Check each line of the listing for the word "false" and give only the number of lines that have it.
==== SOURCE DATA
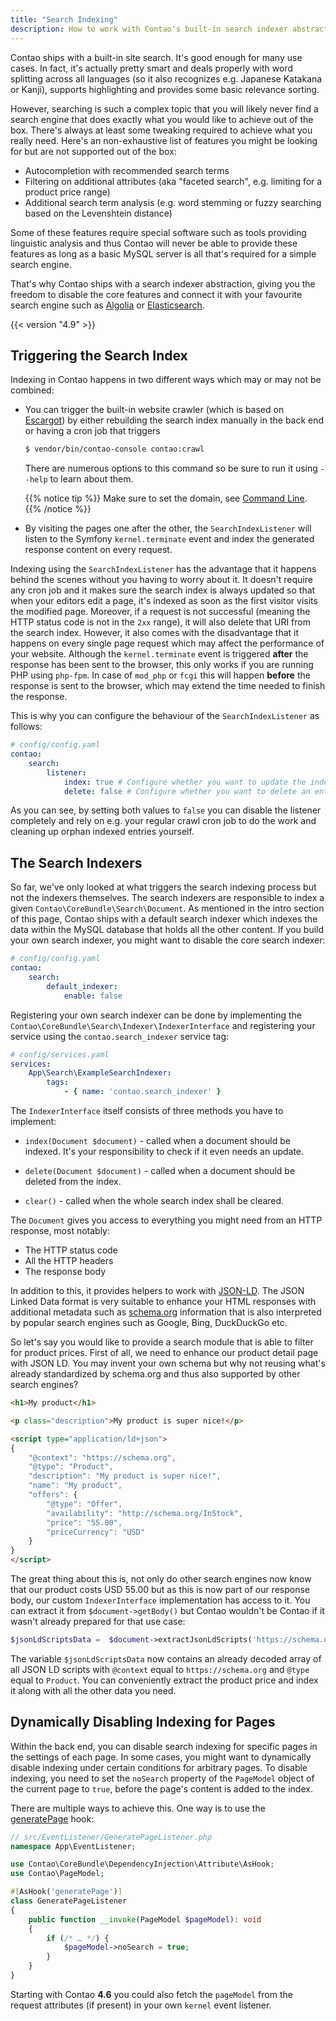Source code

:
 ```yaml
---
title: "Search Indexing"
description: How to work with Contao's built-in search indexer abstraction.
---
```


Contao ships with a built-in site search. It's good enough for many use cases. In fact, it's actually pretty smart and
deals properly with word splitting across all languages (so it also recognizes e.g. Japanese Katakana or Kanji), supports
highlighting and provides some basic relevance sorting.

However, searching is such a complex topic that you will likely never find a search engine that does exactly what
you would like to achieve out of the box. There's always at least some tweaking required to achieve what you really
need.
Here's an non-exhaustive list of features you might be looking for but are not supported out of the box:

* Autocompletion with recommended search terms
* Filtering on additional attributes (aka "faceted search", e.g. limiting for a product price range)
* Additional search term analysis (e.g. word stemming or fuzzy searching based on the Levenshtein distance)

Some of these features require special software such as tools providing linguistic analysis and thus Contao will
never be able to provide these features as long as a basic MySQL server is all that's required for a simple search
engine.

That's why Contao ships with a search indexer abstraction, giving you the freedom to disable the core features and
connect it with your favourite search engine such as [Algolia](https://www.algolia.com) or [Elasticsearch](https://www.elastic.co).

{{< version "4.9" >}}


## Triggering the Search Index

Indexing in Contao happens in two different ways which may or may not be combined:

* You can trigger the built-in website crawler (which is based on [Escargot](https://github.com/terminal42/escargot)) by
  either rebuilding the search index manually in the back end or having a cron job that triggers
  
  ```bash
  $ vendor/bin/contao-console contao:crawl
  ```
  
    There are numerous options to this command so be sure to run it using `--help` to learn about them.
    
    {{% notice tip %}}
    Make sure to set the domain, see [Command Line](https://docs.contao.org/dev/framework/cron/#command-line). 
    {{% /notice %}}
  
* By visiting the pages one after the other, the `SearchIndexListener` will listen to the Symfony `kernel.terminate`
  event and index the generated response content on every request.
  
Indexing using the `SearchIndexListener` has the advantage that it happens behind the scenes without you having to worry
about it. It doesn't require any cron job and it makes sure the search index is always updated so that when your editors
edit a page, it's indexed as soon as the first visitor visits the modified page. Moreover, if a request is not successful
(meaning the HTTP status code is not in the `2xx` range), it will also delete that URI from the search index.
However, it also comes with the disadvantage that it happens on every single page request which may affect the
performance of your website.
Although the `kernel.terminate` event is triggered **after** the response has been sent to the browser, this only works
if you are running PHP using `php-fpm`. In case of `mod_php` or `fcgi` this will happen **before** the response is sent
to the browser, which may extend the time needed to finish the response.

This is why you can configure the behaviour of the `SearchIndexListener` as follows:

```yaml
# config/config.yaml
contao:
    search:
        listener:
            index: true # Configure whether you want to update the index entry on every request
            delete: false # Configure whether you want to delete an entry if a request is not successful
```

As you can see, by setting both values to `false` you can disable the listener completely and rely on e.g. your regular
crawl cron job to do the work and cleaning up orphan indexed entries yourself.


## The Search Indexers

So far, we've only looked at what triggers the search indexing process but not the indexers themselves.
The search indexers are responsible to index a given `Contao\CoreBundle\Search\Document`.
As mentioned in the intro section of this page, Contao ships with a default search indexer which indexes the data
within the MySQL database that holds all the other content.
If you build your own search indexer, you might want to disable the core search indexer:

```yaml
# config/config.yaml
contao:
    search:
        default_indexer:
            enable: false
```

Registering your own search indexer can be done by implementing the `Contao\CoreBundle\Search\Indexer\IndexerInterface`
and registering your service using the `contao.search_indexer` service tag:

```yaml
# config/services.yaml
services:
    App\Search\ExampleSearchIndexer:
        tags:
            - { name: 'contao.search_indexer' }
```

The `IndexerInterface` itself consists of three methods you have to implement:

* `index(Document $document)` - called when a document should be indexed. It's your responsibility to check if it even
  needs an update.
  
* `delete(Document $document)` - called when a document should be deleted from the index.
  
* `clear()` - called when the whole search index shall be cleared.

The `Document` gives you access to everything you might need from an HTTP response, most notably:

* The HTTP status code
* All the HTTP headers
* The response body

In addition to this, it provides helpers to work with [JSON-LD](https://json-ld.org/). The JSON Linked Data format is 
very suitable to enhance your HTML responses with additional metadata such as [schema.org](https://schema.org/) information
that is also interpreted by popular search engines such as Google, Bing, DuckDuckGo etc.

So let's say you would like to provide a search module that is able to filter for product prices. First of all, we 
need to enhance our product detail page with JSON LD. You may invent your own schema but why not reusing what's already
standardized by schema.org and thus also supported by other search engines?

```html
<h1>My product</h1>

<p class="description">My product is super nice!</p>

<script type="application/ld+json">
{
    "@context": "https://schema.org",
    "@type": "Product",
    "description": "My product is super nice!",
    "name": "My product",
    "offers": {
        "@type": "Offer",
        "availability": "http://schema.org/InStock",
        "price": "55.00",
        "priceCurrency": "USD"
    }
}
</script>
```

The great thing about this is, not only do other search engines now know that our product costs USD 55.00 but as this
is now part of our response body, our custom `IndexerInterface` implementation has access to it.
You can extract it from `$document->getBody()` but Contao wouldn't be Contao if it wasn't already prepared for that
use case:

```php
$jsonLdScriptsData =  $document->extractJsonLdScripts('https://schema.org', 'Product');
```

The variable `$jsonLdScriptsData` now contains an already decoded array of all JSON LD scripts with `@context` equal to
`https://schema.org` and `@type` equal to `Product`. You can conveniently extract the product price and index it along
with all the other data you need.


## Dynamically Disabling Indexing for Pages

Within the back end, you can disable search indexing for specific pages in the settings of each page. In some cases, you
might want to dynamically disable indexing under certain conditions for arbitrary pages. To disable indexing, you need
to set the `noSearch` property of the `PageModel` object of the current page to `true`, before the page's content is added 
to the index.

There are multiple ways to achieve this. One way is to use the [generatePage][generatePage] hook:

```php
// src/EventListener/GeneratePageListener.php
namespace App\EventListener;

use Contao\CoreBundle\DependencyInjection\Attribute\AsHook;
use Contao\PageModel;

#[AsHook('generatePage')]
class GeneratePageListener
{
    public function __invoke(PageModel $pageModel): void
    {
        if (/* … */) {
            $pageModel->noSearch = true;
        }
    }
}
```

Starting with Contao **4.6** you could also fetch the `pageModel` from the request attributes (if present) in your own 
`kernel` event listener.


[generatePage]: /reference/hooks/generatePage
========
*OUTPUT OF THE EXERCISE*
3